#### [What to do]
Please transcribe the entries exactly and omit the images they contain.

[Stored data]
────────────────────
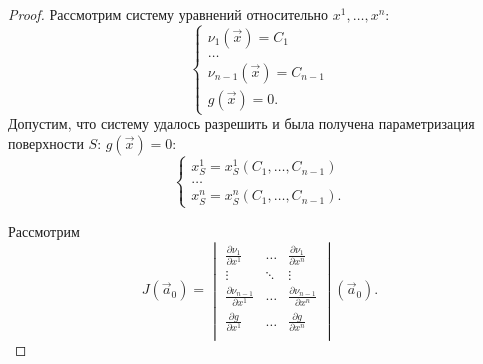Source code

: \begin{proof}
    Рассмотрим систему уравнений относительно $x^1, \dots, x^n$:
    \begin{equation}
        \begin{cases}
            \nu_1 \left( \vec{x} \right) = C_1             \\
            \dots                                                     \\
            \nu_{n - 1} \left( \vec{x} \right) = C_{n - 1} \\
            g \left( \vec{x} \right) = 0.
        \end{cases}
        \label{part_eq_5}
    \end{equation}
    Допустим, что систему удалось разрешить и была получена параметризация поверхности $S$: $g \left( \vec{x} \right) = 0$:
    \begin{equation*}
        \begin{cases}
            x^1_S = x^1_S \left( C_1, \dots, C_{n - 1} \right) \\
            \dots                                              \\
            x^n_S = x^n_S \left( C_1, \dots, C_{n - 1} \right).
        \end{cases}
    \end{equation*}

    Рассмотрим
    \begin{equation*}
        J \left( \vec{a}_0 \right) =
        \begin{vmatrix}
            \displaystyle \frac{\partial \nu_1}{\partial x^1} & \dots & \displaystyle \frac{\partial \nu_1}{\partial x^n}             \\
            \vdots & \ddots & \vdots                                                                                          \\
            \displaystyle \frac{\partial \nu_{n - 1}}{\partial x^1} & \dots & \displaystyle \frac{\partial \nu_{n - 1}}{\partial x^n} \\
            \displaystyle \frac{\partial g}{\partial x^1} & \dots & \displaystyle \frac{\partial g}{\partial x^n}                     \\
        \end{vmatrix}  \left( \vec{a}_0 \right).
    \end{equation*}
    

\end{proof}
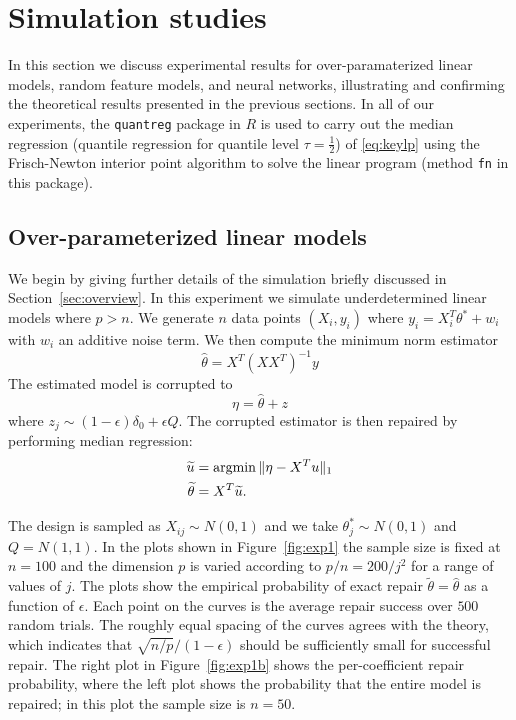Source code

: 
\section{Simulation studies}
\label{sec:experiments}

In this section we discuss experimental results for over-paramaterized linear models, random feature models, and neural networks, illustrating and confirming the theoretical results presented in the previous sections.
In all of our experiments, the \texttt{quantreg} package in $R$ is used to carry out the median regression (quantile regression for quantile level $\tau = \frac{1}{2}$) of \eqref{eq:keylp} using the Frisch-Newton interior point algorithm to solve the linear program (method \texttt{fn} in this package).


\subsection{Over-parameterized linear models}


We begin by giving further details of the simulation briefly discussed
in Section~\ref{sec:overview}. In this experiment we simulate underdetermined linear models where $p > n$.
We generate $n$ data points $(X_i, y_i)$ where
$y_i = X_i^T \theta^* + w_i$ with $w_i$ an additive noise term. We then compute the minimum norm estimator
\begin{equation}
  \hat\theta = X^T (X X^T)^{-1} y
\end{equation}
The estimated model is corrupted to
\begin{equation}
  \eta = \hat\theta + z
\end{equation}
where $z_j \sim (1-\epsilon) \delta_0 +\epsilon Q$. The corrupted estimator is then repaired by performing median regression:
\begin{align}
  \tilde u &= \argmin \|\eta - X^T u\|_1 \\
  \tilde \theta &= X^T \tilde u.
\end{align}

The design is sampled as $X_{ij} \sim N(0,1)$ and we take $\theta_j^* \sim N(0,1)$ and $Q = N(1,1)$. In the plots shown
in Figure~\ref{fig:exp1} the sample size is fixed at $n=100$ and the dimension $p$ is varied according to $p/n=200/j^2$
for a range of values of $j$. The plots show the empirical probability of exact repair $\tilde\theta = \hat\theta$ as a function of $\epsilon$. Each point on the curves is the average repair success over $500$ random trials.
The roughly equal spacing of the curves agrees with the theory, which indicates that $\sqrt{n/p}/(1-\epsilon)$ should be sufficiently small for successful repair. The right plot in Figure~\ref{fig:exp1b} shows the per-coefficient repair probability, where the left plot shows the probability that the entire model is repaired; in this plot the sample size is $n=50$.

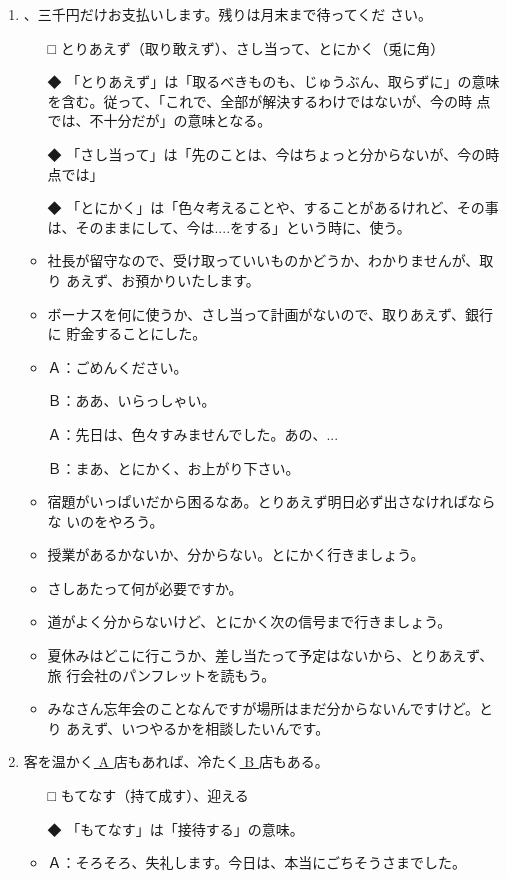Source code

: \documentclass[
uplatex,
b5paper,
10pt,
dvipdfmx
]{jsbook}
\begin{document}
\begin{enumerate}
\item \underline{     }、三千円だけお支払いします。残りは月末まで待ってくだ
      さい。
\begin{itemize}
\item[□] とりあえず（取り敢えず）、さし当って、とにかく（兎に角）
\item[◆] 「とりあえず」は「取るべきものも、じゅうぶん、取らずに」の意味
	  を含む。従って、「これで、全部が解決するわけではないが、今の時
	  点では、不十分だが」の意味となる。
\item[◆] 「さし当って」は「先のことは、今はちょ{}っと分からないが、今の時
	  点では」
\item[◆] 「とにかく」は「色々考えることや、することがあるけれど、その事
	  は、そのままにして、今は....をする」という時に、使う。
\end{itemize}
\begin{itemize}
\item 社長が留守なので、受け取っていいものかどうか、わかりませんが、取り
      あえず、お預かりいたします。
\item ボーナスを何に使うか、さし当って計画がないので、取りあえず、銀行に
      貯金することにした。
\item Ａ：ごめんください。

      Ｂ：ああ、いらっしゃい。

      Ａ：先日は、色々すみませんでした。あの、...

      Ｂ：まあ、とにかく、お上がり下さい。

\item 宿題がいっぱいだから困るなあ。とりあえず明日必ず出さなければならな
      いのをやろう。
\item 授業があるかないか、分からない。とにかく行きましょう。
\item さしあたって何が必要ですか。
\item 道がよく分からないけど、とにかく次の信号まで行きましょう。
\item 夏休みはどこに行こうか、差し当たって予定はないから、とりあえず、旅
      行会社のパンフレットを読もう。
\item みなさん忘年会のことなんですが場所はまだ分からないんですけど。とり
      あえず、いつやるかを相談したいんです。
\end{itemize}

\item 客を温かく\underline{  A  }店もあれば、冷たく\underline{  B  }店もある。
\begin{itemize}
\item[□] もてなす（持て成す）、迎える
\item[◆] 「もてなす」は「接待する」の意味。
\end{itemize}
\begin{itemize}
\item Ａ：そろそろ、失礼します。今日は、本当にごちそうさまでした。


\end{itemize}
\end{enumerate}
\end{document}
────────────────────
#### [Task output]
Source code

: \begin{proof}
    Рассмотрим систему уравнений относительно $x^1, \dots, x^n$:
    \begin{equation}
        \begin{cases}
            \nu_1 \left( \vec{x} \right) = C_1             \\
            \dots                                                     \\
            \nu_{n - 1} \left( \vec{x} \right) = C_{n - 1} \\
            g \left( \vec{x} \right) = 0.
        \end{cases}
        \label{part_eq_5}
    \end{equation}
    Допустим, что систему удалось разрешить и была получена параметризация поверхности $S$: $g \left( \vec{x} \right) = 0$:
    \begin{equation*}
        \begin{cases}
            x^1_S = x^1_S \left( C_1, \dots, C_{n - 1} \right) \\
            \dots                                              \\
            x^n_S = x^n_S \left( C_1, \dots, C_{n - 1} \right).
        \end{cases}
    \end{equation*}

    Рассмотрим
    \begin{equation*}
        J \left( \vec{a}_0 \right) =
        \begin{vmatrix}
            \displaystyle \frac{\partial \nu_1}{\partial x^1} & \dots & \displaystyle \frac{\partial \nu_1}{\partial x^n}             \\
            \vdots & \ddots & \vdots                                                                                          \\
            \displaystyle \frac{\partial \nu_{n - 1}}{\partial x^1} & \dots & \displaystyle \frac{\partial \nu_{n - 1}}{\partial x^n} \\
            \displaystyle \frac{\partial g}{\partial x^1} & \dots & \displaystyle \frac{\partial g}{\partial x^n}                     \\
        \end{vmatrix}  \left( \vec{a}_0 \right).
    \end{equation*}
    

\end{proof}
Source code

: 
\section{Simulation studies}
\label{sec:experiments}

In this section we discuss experimental results for over-paramaterized linear models, random feature models, and neural networks, illustrating and confirming the theoretical results presented in the previous sections.
In all of our experiments, the \texttt{quantreg} package in $R$ is used to carry out the median regression (quantile regression for quantile level $\tau = \frac{1}{2}$) of \eqref{eq:keylp} using the Frisch-Newton interior point algorithm to solve the linear program (method \texttt{fn} in this package).


\subsection{Over-parameterized linear models}


We begin by giving further details of the simulation briefly discussed
in Section~\ref{sec:overview}. In this experiment we simulate underdetermined linear models where $p > n$.
We generate $n$ data points $(X_i, y_i)$ where
$y_i = X_i^T \theta^* + w_i$ with $w_i$ an additive noise term. We then compute the minimum norm estimator
\begin{equation}
  \hat\theta = X^T (X X^T)^{-1} y
\end{equation}
The estimated model is corrupted to
\begin{equation}
  \eta = \hat\theta + z
\end{equation}
where $z_j \sim (1-\epsilon) \delta_0 +\epsilon Q$. The corrupted estimator is then repaired by performing median regression:
\begin{align}
  \tilde u &= \argmin \|\eta - X^T u\|_1 \\
  \tilde \theta &= X^T \tilde u.
\end{align}

The design is sampled as $X_{ij} \sim N(0,1)$ and we take $\theta_j^* \sim N(0,1)$ and $Q = N(1,1)$. In the plots shown
in Figure~\ref{fig:exp1} the sample size is fixed at $n=100$ and the dimension $p$ is varied according to $p/n=200/j^2$
for a range of values of $j$. The plots show the empirical probability of exact repair $\tilde\theta = \hat\theta$ as a function of $\epsilon$. Each point on the curves is the average repair success over $500$ random trials.
The roughly equal spacing of the curves agrees with the theory, which indicates that $\sqrt{n/p}/(1-\epsilon)$ should be sufficiently small for successful repair. The right plot in Figure~\ref{fig:exp1b} shows the per-coefficient repair probability, where the left plot shows the probability that the entire model is repaired; in this plot the sample size is $n=50$.

Source code

: \documentclass[
uplatex,
b5paper,
10pt,
dvipdfmx
]{jsbook}
\begin{document}
\begin{enumerate}
\item \underline{     }、三千円だけお支払いします。残りは月末まで待ってくだ
      さい。
\begin{itemize}
\item[□] とりあえず（取り敢えず）、さし当って、とにかく（兎に角）
\item[◆] 「とりあえず」は「取るべきものも、じゅうぶん、取らずに」の意味
	  を含む。従って、「これで、全部が解決するわけではないが、今の時
	  点では、不十分だが」の意味となる。
\item[◆] 「さし当って」は「先のことは、今はちょ{}っと分からないが、今の時
	  点では」
\item[◆] 「とにかく」は「色々考えることや、することがあるけれど、その事
	  は、そのままにして、今は....をする」という時に、使う。
\end{itemize}
\begin{itemize}
\item 社長が留守なので、受け取っていいものかどうか、わかりませんが、取り
      あえず、お預かりいたします。
\item ボーナスを何に使うか、さし当って計画がないので、取りあえず、銀行に
      貯金することにした。
\item Ａ：ごめんください。

      Ｂ：ああ、いらっしゃい。

      Ａ：先日は、色々すみませんでした。あの、...

      Ｂ：まあ、とにかく、お上がり下さい。

\item 宿題がいっぱいだから困るなあ。とりあえず明日必ず出さなければならな
      いのをやろう。
\item 授業があるかないか、分からない。とにかく行きましょう。
\item さしあたって何が必要ですか。
\item 道がよく分からないけど、とにかく次の信号まで行きましょう。
\item 夏休みはどこに行こうか、差し当たって予定はないから、とりあえず、旅
      行会社のパンフレットを読もう。
\item みなさん忘年会のことなんですが場所はまだ分からないんですけど。とり
      あえず、いつやるかを相談したいんです。
\end{itemize}

\item 客を温かく\underline{  A  }店もあれば、冷たく\underline{  B  }店もある。
\begin{itemize}
\item[□] もてなす（持て成す）、迎える
\item[◆] 「もてなす」は「接待する」の意味。
\end{itemize}
\begin{itemize}
\item Ａ：そろそろ、失礼します。今日は、本当にごちそうさまでした。


\end{itemize}
\end{enumerate}
\end{document}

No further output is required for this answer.